MacLean's hosts Hannah Dreier's Associated Press article noting that one casualty of Venezuela's ongoing economic collapse is modern medicine.

Oncologist Gabriel Romero performs hundreds of life-saving surgeries a year, but he no longer takes pleasure in his work.

That’s because he believes that many of the mastectomies he does on some of Venezuela’s poorest women wouldn’t be needed in a normally functioning country. Doctors say they are being forced to return to outdated treatments because the socialist country’s economic problems make it impossible to ensure the proper running of radiation machines in public hospitals, where patients receive free treatment under Venezuela’s universal health care.

“You don’t feel comfortable with it, because you’re making a decision that goes against your professional judgment,” Romero said recently after seeing patients in the grubby basement clinic at the Dr. Luis Razetti Oncology Center, at the foot of a Caracas slum. The hospital’s only linear accelerator machine, the more modern of the two kinds of radiotherapy devices used in Venezuela, has been broken since November.

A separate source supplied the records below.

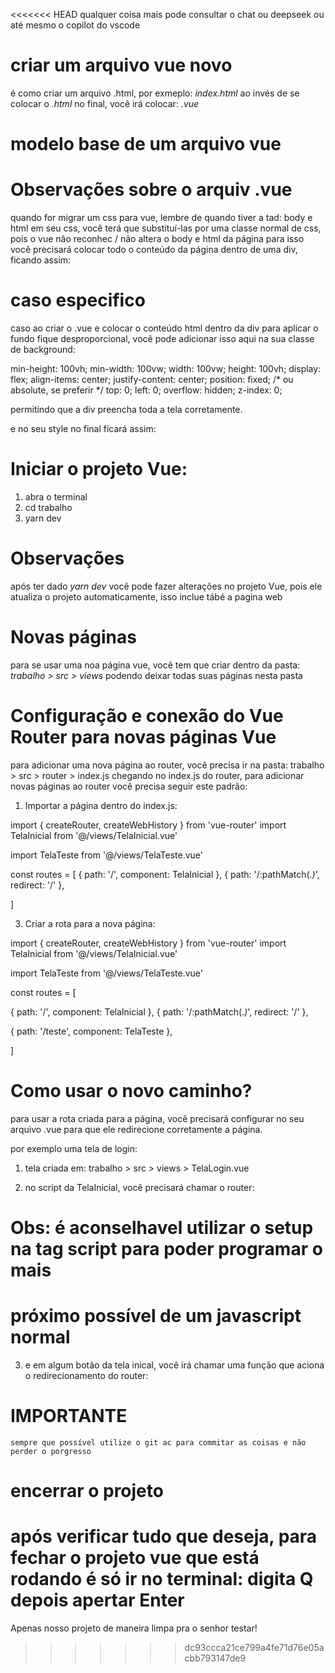 <<<<<<< HEAD
qualquer coisa mais pode consultar o chat ou deepseek ou até mesmo o copilot do 
vscode

# criar um arquivo vue novo
é como criar um arquivo .html, por exmeplo:
*index.html*
ao invés de se colocar o *.html* no final, você irá colocar:
*.vue*

# modelo base de um arquivo vue
<template>
<div>
<!-- Aqui fica o html (conteúdo da página) -->
</div>
</template>

<scritp setup>
<!-- Aqui fica o Javascript -->
</script>

<style scoped>
<!-- aqui fica o CSS -->
</style>

# Observações sobre o arquiv .vue
quando for migrar um css para vue, lembre de quando tiver a tad:
body e html
em seu css, você terá que substituí-las por uma classe normal de css,
pois o vue não reconhec / não altera o body e html da página para isso
você precisará colocar todo o conteúdo da página dentro de uma div, ficando assim:

<template>
<div class='bg-theme'>
<!-- conteúdo da página aqui (o html que fica dentro do body) -->
</div>
</template>

<style scoped>
<!-- 
ao invés de utilizar a classe global, você vai mudar ela para uma classe
normal
body {
  background-color: red;
} -->

.bg-theme {
  background-color: red;
}

</style>

# caso especifico
caso ao criar o .vue e colocar o conteúdo html dentro da div para aplicar o fundo
fique desproporcional, você pode adicionar isso aqui na sua classe de background:

min-height: 100vh;
  min-width: 100vw;
  width: 100vw;
  height: 100vh;
  display: flex;
  align-items: center;
  justify-content: center;
  position: fixed; /* ou absolute, se preferir */
  top: 0;
  left: 0;
  overflow: hidden;
  z-index: 0;

permitindo que a div preencha toda a tela corretamente.

e no seu style no final ficará assim:

<style scoped>
.bg-theme{
  backgorund-color: red;
  min-height: 100vh;
  min-width: 100vw;
  width: 100vw;
  height: 100vh;
  display: flex;
  align-items: center;
  justify-content: center;
  position: fixed; /* ou absolute, se preferir */
  top: 0;
  left: 0;
  overflow: hidden;
  z-index: 0;
}

</style>

# Iniciar o projeto Vue:
1. abra o terminal
2. cd trabalho
3. yarn dev
# Observações
após ter dado *yarn dev* você pode fazer alterações no projeto Vue, pois ele atualiza o 
projeto automaticamente, isso inclue tábé a pagina web
# Novas páginas
para se usar uma noa página vue, você tem que criar dentro da pasta:
*trabalho > src > views*
podendo deixar todas suas páginas nesta pasta
# Configuração e conexão do Vue Router para novas páginas Vue
para adicionar uma nova página ao router, você precisa ir na pasta:
trabalho > src > router > index.js
chegando no index.js do router, para adicionar novas páginas ao router você precisa seguir este padrão:
1. Importar a página dentro do index.js:

import { createRouter, createWebHistory } from 'vue-router'
import TelaInicial from '@/views/TelaInicial.vue'
<!-- Você fará novos imports aqui, seguindo o mesmo direcionamento do primeiro -->
<!-- Veja o exemplo a seguir: -->
import TelaTeste from '@/views/TelaTeste.vue'

const routes = [
  { path: '/', component: TelaInicial },
  { path: '/:pathMatch(.*)*', redirect: '/' },
  
]

3. Criar a rota para a nova página:

import { createRouter, createWebHistory } from 'vue-router'
import TelaInicial from '@/views/TelaInicial.vue'
<!-- Você fará novos imports aqui, seguindo o mesmo direcionamento do primeiro -->
<!-- Veja o exemplo a seguir: -->
import TelaTeste from '@/views/TelaTeste.vue'

const routes = [
  <!-- 
  a primeira linha de rota, onde tem somente a '/'
  é a rota "index" do router, a rota qu estiver no caminho '/'
  signifcia que é o caminho raiz, ou seja, é onde tudo vai ser iniciado
  pense como se fosse um index quando você aciona o *yarn dev* no terminal
   -->
  { path: '/', component: TelaInicial },
  { path: '/:pathMatch(.*)*', redirect: '/' },
  <!-- aqui você irá criar a rota para a nova página adicionada -->
  <!-- Veja o exemplo a seguir: -->
  { path: '/teste', component: TelaTeste },
  <!-- o '/teste' é onde você irá dar o nome para a rota da página -->
  <!-- e o TelaTeste, será o caminho para a página vue que está na pasta Views -->
]

# Como usar o novo caminho?
para usar a rota criada para a página, você precisará configurar no seu arquivo .vue
para que ele redirecione corretamente a página.

por exemplo uma tela de login:

1. tela criada em: trabalho > src > views > TelaLogin.vue

2. no script da TelaInicial, você precisará chamar o router:
<script setup>
import { useRouter } from 'vue-router'
const router = useRouter()
</script>
# Obs: é aconselhavel utilizar o setup na tag script para poder programar o mais
# próximo possível de um javascript normal

3. e em algum botão da tela inical, você irá chamar uma função
que aciona o redirecionamento do router:

<script setup>
import { useRouter } from 'vue-router'
const router = useRouter()

function redirecionamento(){
    // o router.push irá servir para redirecionar para a tela de teste atravé da rota
    // criada no trabalho > src > router> index.js
    router.push('/TelaTeste')
}
</script>

<!-- e no template: -->
<template>
<button @click='redirecionamento'>clique em mim</button>
</template>

# IMPORTANTE
    sempre que possível utilize o git ac para commitar as coisas e não perder o porgresso
<!-- 
o git ac é a mesma coisa que um:
git add . com git commit -m
para usar o comando é só usar assim:
git ac "sua descrição"
 -->

 # encerrar o projeto
 após verificar tudo que deseja, para fechar o projeto vue que está rodando
 é só ir no terminal:
 digita Q
 depois apertar Enter
=======
Apenas nosso projeto de maneira limpa pra o senhor testar!
>>>>>>> dc93ccca21ce799a4fe71d76e05acbb793147de9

“We’re practicing medicine from the 1940s here, and we know that’s not right,” Romero said.

The challenges facing doctors are just one reflection of an economy battered by widespread shortages. The recent crash in global oil prices, which account for 95 per cent of Venezuela’s exports, is creating a cash shortage that makes it difficult to buy imported goods, such as parts for medical machines. Also depressing economic activity is 68 per cent inflation and a currency crisis that has seen the value of the local Bolivar plunge 46 per cent this year on the closely-watched black market.